La chromite primaire
L’abondance de la chromite platinifère de la Rivière des Pirogues varie du grain disséminé à la chromitite stratiforme de taille centimétrique et d’extension métrique. Morphologiquement, elle se présente en cristaux automorphes ou sub-automorphes, de taille variant de quelques centaines de microns au millimètre (Planche V-1 a et b). Le grain primaire présente un réseau de craquelures sans orientation préférentielle (Planche V-1 c et e). Les spinelles chromifères (Mg, Fe2+)(Cr,Al,Fe3+)2O4 couvrent en général une large gamme de composition chimique, reflétant le comportement différentiel de ses principaux constituants lors des processus de fusion partielle et de cristallisation. Ainsi, Cr et Mg se concentrent-ils préférentiellement dans le solide alors que Al se concentre dans le liquide résiduel. En outre, le partage de Mg et Fe2+ entre le spinelle et les minéraux silicatés montre une forte dépendance à la variation de température, alors que le rapport Fe2+/Fe3+ du spinelle est très sensible à la fugacité d’oxygène régnant lors de la cristallisation (Roeder et al., 1979 ; Hill et al., 1974). Ces caractéristiques font des spinelles chromifères, un excellent indicateur pétrogénétique et de cadre tectonique dans les complexes ophiolitiques et les intrusions litées (Irvine, 1977 ; Dick et al., 1984 ; Stowe, 1994). Dans ce paragraphe, nous utilisons les données de microsonde électronique, les rapports Cr# (Cr/(Cr + Al)), Mg# (Mg/(Mg + Fe2+)), Cr/Fe* (Fe* = Fe2+ + Fe3+) et les proportions cationiques de Ti, Mn, Ni et Zn pour discuter le cadre tectonique de formation de la chromite platinifère de la Rivière des Pirogues.
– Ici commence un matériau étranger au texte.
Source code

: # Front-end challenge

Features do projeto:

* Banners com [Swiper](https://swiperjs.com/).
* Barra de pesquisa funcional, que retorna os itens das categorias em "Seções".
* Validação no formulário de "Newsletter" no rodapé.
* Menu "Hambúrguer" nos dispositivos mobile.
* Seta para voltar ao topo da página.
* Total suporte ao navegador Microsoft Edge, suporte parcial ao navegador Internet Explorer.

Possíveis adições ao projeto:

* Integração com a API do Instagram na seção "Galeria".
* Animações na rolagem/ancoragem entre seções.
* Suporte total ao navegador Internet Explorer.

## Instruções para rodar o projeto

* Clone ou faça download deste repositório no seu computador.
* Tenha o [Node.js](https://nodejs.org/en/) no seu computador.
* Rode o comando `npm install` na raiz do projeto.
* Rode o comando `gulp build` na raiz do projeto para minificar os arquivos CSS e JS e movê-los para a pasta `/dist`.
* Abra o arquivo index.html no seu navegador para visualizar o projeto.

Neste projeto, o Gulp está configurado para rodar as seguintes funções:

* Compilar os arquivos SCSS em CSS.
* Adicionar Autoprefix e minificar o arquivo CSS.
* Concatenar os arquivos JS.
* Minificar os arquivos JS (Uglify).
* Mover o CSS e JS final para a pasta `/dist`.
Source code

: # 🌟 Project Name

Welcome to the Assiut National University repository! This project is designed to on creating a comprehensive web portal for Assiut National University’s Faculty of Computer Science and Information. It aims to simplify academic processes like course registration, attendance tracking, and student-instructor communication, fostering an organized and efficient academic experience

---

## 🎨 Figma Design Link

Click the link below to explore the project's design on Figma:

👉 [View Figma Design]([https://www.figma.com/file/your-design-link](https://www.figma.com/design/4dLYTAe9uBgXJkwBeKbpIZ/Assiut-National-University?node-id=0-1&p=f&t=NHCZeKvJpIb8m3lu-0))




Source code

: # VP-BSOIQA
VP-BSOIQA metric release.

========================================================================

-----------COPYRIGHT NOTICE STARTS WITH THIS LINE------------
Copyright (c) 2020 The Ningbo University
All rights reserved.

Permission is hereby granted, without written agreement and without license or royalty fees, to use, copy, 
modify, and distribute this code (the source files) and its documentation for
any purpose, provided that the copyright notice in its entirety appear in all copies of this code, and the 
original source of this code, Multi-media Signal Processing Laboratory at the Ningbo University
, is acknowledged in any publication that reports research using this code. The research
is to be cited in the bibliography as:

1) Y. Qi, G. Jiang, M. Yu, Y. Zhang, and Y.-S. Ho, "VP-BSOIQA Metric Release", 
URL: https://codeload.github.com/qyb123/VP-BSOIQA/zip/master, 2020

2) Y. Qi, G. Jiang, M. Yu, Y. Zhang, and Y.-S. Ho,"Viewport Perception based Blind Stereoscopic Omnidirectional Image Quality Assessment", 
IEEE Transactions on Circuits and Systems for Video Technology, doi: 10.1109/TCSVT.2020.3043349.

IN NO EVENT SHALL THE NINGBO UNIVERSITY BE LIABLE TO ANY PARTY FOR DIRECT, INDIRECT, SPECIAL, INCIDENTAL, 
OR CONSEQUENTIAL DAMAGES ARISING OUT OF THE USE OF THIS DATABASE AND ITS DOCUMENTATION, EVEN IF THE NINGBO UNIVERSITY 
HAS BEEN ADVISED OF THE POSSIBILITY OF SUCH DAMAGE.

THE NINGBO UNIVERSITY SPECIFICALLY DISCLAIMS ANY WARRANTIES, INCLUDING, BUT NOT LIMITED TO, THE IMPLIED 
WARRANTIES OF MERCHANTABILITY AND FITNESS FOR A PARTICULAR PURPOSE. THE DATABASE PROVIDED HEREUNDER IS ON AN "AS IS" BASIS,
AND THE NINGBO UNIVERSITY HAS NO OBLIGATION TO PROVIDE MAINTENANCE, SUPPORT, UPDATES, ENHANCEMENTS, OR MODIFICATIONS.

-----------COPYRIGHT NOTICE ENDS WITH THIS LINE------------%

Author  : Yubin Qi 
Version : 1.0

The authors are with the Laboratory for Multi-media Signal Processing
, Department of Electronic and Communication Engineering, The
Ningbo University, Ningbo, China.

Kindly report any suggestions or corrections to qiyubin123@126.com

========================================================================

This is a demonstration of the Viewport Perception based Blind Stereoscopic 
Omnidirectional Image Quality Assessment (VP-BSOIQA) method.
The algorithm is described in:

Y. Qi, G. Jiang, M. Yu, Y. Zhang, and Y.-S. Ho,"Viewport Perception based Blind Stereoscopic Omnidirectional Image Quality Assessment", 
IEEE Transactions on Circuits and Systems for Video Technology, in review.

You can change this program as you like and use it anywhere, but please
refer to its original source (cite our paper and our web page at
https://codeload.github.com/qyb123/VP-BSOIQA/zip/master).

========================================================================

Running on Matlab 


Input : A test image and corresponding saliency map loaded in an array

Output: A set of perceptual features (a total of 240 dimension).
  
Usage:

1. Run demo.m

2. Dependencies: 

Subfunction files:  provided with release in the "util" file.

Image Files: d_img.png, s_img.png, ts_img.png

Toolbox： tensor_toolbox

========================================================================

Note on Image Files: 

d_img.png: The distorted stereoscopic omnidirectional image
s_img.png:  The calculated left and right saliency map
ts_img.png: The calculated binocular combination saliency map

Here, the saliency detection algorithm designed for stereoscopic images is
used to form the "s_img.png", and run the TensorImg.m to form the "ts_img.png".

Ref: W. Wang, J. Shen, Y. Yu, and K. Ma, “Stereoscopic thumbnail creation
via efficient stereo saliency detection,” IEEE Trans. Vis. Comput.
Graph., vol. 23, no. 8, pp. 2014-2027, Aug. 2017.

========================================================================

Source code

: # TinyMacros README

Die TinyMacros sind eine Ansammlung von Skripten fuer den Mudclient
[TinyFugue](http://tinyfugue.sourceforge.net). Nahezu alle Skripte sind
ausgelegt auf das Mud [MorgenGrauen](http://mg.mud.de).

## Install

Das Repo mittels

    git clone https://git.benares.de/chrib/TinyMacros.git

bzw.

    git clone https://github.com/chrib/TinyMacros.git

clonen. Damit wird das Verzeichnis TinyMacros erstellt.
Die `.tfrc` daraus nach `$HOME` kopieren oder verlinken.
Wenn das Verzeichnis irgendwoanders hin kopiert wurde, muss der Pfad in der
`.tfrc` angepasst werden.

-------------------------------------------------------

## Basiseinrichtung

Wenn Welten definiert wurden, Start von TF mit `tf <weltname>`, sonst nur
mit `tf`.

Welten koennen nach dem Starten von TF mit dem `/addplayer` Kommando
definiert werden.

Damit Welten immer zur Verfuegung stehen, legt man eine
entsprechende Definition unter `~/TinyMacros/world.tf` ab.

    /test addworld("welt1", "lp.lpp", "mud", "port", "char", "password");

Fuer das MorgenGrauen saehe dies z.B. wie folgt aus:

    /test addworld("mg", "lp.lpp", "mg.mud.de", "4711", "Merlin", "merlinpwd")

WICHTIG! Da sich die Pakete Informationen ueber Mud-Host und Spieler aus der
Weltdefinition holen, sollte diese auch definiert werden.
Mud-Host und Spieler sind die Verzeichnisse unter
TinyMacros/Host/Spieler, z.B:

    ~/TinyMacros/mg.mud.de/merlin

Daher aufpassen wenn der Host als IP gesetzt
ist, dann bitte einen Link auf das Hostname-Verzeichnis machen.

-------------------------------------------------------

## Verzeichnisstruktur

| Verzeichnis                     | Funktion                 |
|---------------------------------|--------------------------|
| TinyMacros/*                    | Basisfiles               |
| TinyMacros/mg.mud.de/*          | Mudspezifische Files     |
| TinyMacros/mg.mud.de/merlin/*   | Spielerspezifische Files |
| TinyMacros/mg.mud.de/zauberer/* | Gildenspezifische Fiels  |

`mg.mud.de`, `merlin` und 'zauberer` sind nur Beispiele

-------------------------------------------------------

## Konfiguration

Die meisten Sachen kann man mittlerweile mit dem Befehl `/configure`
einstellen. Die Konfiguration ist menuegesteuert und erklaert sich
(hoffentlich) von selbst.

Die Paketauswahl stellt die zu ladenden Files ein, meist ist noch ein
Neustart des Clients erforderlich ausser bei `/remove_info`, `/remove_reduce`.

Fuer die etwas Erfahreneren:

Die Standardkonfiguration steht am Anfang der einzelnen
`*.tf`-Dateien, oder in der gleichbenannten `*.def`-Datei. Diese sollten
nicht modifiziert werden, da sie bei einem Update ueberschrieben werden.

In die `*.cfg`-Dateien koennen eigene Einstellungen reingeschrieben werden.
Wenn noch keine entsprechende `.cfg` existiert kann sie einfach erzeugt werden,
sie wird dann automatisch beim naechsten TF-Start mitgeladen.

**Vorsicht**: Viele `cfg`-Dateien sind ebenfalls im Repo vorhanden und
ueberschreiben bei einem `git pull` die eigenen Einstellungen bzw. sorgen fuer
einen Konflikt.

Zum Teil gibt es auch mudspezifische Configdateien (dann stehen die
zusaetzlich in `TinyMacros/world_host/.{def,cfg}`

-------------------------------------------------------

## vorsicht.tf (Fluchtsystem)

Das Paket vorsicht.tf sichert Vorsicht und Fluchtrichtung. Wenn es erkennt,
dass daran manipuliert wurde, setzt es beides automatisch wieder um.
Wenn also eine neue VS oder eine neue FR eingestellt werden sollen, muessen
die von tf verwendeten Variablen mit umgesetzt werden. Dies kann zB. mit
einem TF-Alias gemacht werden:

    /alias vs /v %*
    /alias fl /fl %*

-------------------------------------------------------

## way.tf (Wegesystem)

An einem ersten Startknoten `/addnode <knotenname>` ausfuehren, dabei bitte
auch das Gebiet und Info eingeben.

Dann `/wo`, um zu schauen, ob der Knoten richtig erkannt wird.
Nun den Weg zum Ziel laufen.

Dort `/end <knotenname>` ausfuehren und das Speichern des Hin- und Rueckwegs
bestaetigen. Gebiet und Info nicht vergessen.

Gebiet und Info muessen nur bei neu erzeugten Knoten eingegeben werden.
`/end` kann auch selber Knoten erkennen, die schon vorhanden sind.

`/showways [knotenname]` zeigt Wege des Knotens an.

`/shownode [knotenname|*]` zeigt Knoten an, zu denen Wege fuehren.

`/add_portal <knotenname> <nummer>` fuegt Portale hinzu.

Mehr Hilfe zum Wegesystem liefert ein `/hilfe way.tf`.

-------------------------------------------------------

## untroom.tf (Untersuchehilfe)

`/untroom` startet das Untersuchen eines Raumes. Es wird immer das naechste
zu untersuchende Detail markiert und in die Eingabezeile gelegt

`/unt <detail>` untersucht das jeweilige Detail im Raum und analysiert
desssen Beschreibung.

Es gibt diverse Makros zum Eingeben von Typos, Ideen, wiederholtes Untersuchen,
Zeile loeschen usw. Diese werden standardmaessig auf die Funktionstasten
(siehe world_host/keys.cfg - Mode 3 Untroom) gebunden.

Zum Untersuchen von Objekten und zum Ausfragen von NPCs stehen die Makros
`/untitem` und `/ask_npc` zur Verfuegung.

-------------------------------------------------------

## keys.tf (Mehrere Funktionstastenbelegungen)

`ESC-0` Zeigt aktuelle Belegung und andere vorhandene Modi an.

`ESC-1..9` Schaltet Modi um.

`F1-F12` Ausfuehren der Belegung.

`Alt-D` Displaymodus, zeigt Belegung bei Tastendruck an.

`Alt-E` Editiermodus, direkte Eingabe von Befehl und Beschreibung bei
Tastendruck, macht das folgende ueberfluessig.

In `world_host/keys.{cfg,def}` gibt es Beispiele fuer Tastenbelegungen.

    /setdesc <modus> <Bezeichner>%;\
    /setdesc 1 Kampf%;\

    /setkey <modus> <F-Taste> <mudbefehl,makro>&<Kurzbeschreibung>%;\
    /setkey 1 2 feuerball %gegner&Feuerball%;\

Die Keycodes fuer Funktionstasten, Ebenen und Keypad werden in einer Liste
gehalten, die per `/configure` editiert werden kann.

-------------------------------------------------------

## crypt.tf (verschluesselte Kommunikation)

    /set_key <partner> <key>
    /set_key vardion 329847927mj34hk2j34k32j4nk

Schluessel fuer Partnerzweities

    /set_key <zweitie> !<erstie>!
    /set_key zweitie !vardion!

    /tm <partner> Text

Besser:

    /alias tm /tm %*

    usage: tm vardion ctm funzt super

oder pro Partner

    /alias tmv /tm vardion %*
Analyses à la microsonde électronique
Les analyses géochimiques à la microsonde électronique (Tableau V-1) révèlent des teneurs en chrome variant entre 40 et 45% de poids d’oxydes. Les teneurs en aluminium oscillent entre 7 à 12% de Al2O3, les concentrations de fer total se situent entre 35 et 40% de poids d’oxydes, alors que le magnésium titre entre 3 à 6% de MgO. La composition chimique des chromites platinifères est relativement constante dans un diagramme ternaire Cr2O3-Al2O3-FeO, et se distingue nettement des chromites de la mine de Tiébaghi et des chromites disséminées du massif de péridotites du sud (Figure V-1). Les proportions cationiques, calculées sur la base de 64 charges négatives sont consignées dans le Tableau V-1. La formule structurale moyenne de la chromite platinifère de la Rivière des Pirogues est proche de (Mg0.25Fe2+ 0.75)(Cr1.25Fe3+ 0.35 Al0.40 )O4. Le Fe3+ a été déduit du fer total, en supposant que le rapport stoechiométrique R 3+/R2+ de la chromite est de 2/1 (R3+ = Cr3+, Al3+, Fe3+ , Ti4+ ; R2+ = Mg2+, Fe2+).